近隣のご婦人たちグループや三世代のご家族が和気あいあいと食事を楽しんでいて、こちらもつい長居してしまった。お孫ちゃんはもちろんナポリタンを頼んでいたが、「いいか坊主、銀色の皿でナポリタン食える店は東京でも多くないんだからな」と言いたくなった。いつか幼き日を思い出してありがたみを嚙み締めることだろう。地元の人たちが憩う、良い喫茶店だった。

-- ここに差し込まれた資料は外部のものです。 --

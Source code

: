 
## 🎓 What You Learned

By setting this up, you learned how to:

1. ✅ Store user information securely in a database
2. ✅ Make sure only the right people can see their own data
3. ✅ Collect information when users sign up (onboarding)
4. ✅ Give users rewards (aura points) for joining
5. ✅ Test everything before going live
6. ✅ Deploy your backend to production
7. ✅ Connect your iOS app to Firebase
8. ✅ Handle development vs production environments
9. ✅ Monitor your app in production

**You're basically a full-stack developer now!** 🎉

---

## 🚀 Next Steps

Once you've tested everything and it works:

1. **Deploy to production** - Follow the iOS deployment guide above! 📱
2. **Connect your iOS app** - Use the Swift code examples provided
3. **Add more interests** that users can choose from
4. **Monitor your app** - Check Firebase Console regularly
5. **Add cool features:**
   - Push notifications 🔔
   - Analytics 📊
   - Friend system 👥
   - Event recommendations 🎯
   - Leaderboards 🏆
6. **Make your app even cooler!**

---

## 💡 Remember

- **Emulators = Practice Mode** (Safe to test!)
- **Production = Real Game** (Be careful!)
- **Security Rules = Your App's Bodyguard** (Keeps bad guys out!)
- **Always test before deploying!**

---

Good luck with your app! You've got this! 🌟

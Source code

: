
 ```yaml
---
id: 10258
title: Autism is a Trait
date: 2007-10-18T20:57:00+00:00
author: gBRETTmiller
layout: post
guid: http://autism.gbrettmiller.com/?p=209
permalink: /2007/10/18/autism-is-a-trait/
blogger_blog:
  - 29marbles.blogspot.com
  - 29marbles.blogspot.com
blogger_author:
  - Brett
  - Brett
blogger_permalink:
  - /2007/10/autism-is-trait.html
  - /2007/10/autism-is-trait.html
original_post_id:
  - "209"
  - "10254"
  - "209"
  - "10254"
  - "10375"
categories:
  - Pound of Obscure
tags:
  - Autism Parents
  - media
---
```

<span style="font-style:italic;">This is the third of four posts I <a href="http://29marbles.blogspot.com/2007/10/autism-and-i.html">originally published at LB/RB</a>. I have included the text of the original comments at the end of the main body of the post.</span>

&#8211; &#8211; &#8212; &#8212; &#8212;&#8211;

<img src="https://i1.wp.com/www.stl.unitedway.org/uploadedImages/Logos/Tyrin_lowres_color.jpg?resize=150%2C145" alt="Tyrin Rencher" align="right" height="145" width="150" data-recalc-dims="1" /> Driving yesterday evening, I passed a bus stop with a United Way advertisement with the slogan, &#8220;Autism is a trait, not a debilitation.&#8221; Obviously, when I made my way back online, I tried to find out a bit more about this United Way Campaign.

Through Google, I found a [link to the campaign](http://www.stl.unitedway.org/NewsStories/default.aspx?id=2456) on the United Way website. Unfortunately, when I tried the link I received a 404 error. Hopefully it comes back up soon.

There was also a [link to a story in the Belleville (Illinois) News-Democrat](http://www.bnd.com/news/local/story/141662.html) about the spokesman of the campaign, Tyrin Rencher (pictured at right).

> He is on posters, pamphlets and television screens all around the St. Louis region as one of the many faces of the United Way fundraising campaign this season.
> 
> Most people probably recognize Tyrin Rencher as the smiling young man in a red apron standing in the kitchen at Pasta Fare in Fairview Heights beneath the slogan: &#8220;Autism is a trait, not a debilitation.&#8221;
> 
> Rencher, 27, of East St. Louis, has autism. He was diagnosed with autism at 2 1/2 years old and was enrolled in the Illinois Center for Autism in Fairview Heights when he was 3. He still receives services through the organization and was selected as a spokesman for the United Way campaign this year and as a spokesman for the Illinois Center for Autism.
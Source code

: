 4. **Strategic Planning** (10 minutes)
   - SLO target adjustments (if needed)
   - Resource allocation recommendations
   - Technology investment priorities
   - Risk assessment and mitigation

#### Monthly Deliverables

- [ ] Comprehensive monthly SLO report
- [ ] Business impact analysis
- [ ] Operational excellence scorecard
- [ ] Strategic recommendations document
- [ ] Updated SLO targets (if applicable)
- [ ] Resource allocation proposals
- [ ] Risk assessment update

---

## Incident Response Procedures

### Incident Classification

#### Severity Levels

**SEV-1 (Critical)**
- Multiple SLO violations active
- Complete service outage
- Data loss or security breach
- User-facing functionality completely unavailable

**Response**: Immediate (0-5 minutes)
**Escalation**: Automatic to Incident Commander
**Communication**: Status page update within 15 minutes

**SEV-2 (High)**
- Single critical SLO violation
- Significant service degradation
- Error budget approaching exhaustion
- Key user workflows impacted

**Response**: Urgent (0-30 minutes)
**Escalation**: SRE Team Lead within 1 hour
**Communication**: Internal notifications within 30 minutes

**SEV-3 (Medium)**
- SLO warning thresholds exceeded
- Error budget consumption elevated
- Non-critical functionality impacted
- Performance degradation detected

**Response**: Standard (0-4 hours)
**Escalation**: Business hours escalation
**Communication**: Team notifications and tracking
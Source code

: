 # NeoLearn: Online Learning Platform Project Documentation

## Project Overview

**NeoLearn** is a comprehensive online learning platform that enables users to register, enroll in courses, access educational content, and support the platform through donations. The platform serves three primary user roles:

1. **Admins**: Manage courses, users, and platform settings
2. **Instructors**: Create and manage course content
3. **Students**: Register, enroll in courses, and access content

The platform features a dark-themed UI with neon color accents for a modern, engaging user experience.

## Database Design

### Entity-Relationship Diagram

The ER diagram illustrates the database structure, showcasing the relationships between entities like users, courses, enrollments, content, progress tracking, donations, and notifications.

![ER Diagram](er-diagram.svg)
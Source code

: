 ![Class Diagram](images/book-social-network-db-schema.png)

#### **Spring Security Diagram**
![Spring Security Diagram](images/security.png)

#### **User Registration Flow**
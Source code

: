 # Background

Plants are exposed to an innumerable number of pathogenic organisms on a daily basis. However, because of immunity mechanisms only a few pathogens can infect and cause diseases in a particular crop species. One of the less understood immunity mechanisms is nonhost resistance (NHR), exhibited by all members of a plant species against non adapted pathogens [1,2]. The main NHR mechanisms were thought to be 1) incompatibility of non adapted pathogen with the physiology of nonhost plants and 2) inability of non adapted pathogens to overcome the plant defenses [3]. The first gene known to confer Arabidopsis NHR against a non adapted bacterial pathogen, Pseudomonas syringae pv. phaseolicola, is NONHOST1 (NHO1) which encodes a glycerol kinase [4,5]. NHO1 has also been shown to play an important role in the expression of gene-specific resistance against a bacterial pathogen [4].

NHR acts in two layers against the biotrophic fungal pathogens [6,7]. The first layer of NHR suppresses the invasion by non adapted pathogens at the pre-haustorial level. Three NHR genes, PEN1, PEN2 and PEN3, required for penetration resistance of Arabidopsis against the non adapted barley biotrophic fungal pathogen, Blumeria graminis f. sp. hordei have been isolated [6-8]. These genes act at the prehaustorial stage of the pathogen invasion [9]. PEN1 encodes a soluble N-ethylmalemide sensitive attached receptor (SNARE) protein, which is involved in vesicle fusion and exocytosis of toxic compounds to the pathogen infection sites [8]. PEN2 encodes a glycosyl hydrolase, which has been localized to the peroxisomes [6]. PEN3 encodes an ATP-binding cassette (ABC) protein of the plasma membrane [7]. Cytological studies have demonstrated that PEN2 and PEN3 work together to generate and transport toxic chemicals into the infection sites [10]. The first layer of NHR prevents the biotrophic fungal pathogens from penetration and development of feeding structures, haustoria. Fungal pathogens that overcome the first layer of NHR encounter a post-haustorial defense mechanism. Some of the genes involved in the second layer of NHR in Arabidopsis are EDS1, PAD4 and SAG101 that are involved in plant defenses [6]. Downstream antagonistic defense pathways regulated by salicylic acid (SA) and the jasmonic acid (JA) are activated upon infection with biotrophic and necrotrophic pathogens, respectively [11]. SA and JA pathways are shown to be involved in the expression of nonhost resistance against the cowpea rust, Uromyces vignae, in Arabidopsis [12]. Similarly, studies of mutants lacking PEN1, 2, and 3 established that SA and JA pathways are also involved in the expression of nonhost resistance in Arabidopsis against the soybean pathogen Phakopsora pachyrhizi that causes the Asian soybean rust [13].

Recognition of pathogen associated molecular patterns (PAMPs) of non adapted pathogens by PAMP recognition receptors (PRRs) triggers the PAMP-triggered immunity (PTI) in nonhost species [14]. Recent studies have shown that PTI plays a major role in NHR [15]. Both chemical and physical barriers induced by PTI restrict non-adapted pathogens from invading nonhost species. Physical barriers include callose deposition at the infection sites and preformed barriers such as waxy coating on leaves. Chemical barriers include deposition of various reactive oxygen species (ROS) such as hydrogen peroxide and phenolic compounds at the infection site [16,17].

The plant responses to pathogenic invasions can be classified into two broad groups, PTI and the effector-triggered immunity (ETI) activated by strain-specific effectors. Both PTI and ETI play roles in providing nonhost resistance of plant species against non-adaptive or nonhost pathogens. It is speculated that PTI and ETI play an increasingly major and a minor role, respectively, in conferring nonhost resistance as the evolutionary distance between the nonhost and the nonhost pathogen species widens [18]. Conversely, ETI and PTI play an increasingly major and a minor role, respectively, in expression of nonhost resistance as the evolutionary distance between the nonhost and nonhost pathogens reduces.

この「クイーン」は JR成田線の笹川駅から徒歩5分という立地にある。笹川駅(千葉県香取郡東庄町)周辺は「何もない」とそしられるのだが、東庄町は隣接する小見川町や栗源町また山田町が佐原市と2006年に合併して香取市になった時も合併しなかったのだ。つまり「合併しなくてもやって行けるから/合併する方が損だから」でもあったわけで、2006年以降も「香取郡」として存在する東庄町や多古町また神崎町は財政的に安定しているのかもしれない。川向こうの茨城県神栖市の工業地帯のような派手さは一見ないけれども、「何もなく」変わらずいられることの豊かさが思われた。隣のテーブルの三世代で外食を楽しんでいる光景はそうした「変わらずにいられること」の象徴のようであって、こういうものが「強さ」だなあと感じていた。そういう視点で町をみると、「〇〇ができた」「何でもある」という魅力語りは色褪せるものだ。何事もなく不変でいられるって、すごいことなのだ。全国どこにでもあるチェーン店の数が幸福度の指標になることはない。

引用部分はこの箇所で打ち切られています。